E (PD) (37) 4 (extract) LONDON, 22 May 1937

At the third meeting of principal delegates on 21 May 1937, New
Zealand and South African leaders were critical of aspects of
British foreign policy, as indeed was R. G. Casey in regard to
Central European policy (see Document 27). As a result Anthony
Eden the following day made a speech answering these criticisms
and strongly defending British policy. General Hertzog of South
Africa thanked Eden for the additional information and said that
his words had not been intended as a reflection on the conduct of
Britain's foreign policy; he merely wished a 'more cordial,
friendly and humane attitude towards Germany' could be adopted.J.

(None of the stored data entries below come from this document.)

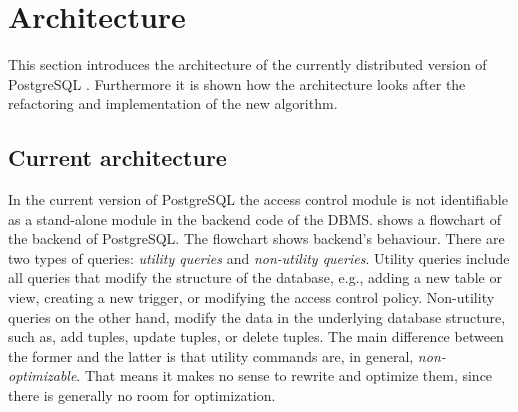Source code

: \section{Architecture}
%
This section introduces the architecture of the currently distributed version of PostgreSQL .
%
Furthermore it is shown how the architecture looks after the refactoring and implementation of the new algorithm.
%
\subsection{Current architecture}


%
In the current version of PostgreSQL the access control module is not identifiable as a stand-alone module in the backend code of the DBMS.
%
 shows a flowchart of the backend of PostgreSQL. The flowchart shows backend's behaviour.
%
There are two types of queries: \emph{utility queries} and \emph{non-utility queries}.
%
Utility queries include all queries that modify the structure of the database, e.g., adding a new table or view, creating a new trigger, or modifying the access control policy.
%
Non-utility queries on the other hand, modify the data in the underlying database structure, such as, add tuples, update tuples, or delete tuples.
%
The main difference between the former and the latter is that utility commands  are, in general, \emph{non-optimizable}. 
%
%
That means it makes no sense to rewrite and optimize them, since there is generally no room for optimization.

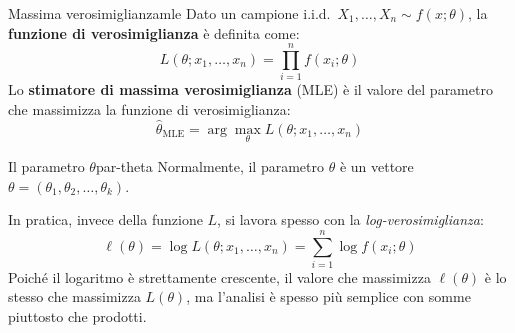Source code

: \begin{definizione}{Massima verosimiglianza}{mle}
Dato un campione i.i.d.\ \( X_1, \dots, X_n \sim f(x; \theta) \), la \textbf{funzione di verosimiglianza} è definita come:
\[
L(\theta; x_1, \dots, x_n) = \prod_{i=1}^n f(x_i; \theta)
\]
Lo \textbf{stimatore di massima verosimiglianza} (MLE) è il valore del parametro che massimizza la funzione di verosimiglianza:
\[
\hat{\theta}_{\text{MLE}} = \arg\max_{\theta} L(\theta; x_1, \dots, x_n)
\]
\end{definizione}

\begin{nota}{Il parametro \( \theta \)}{par-theta}
    Normalmente, il parametro \( \theta \) è un vettore \( \theta = (\theta_1,
    \theta_2, \ldots, \theta_k) \).
\end{nota}

In pratica, invece della funzione \( L \), si lavora spesso con la \emph{log-verosimiglianza}:
\[
\ell(\theta) = \log L(\theta; x_1, \dots, x_n) = \sum_{i=1}^n \log f(x_i; \theta)
\]
Poiché il logaritmo è strettamente crescente, il valore che massimizza \( \ell(\theta) \) è lo stesso che massimizza \( L(\theta) \), ma l’analisi è spesso più semplice con somme piuttosto che prodotti.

A. Lyons then addressed the meeting.

MR LYONS said that at the previous meeting, Mr Casey had spoken on
behalf of the Australian delegation in regard to certain specific
matters. He, himself, would like to make a few remarks of a more
general character.

He was very grateful indeed to Mr Eden for the very frank and
lucid statement which he had made. The Commonwealth Government,
with the help of information supplied directly and indirectly by
the Foreign Office, had been able to follow the main essentials of
British foreign policy in relation to the European situation, but
the admirable and concise summary of Mr Eden had brought home to
the Australian delegation the extreme difficulties of recent
years. It was a staggering story of difficulties and perplexities,
in which the only sane, responsible and disinterested element had
been Great Britain.

One could have nothing but admiration for the calm and balanced
handling of an exceedingly difficult situation, which, had it been
handled otherwise, might well have had tragic results.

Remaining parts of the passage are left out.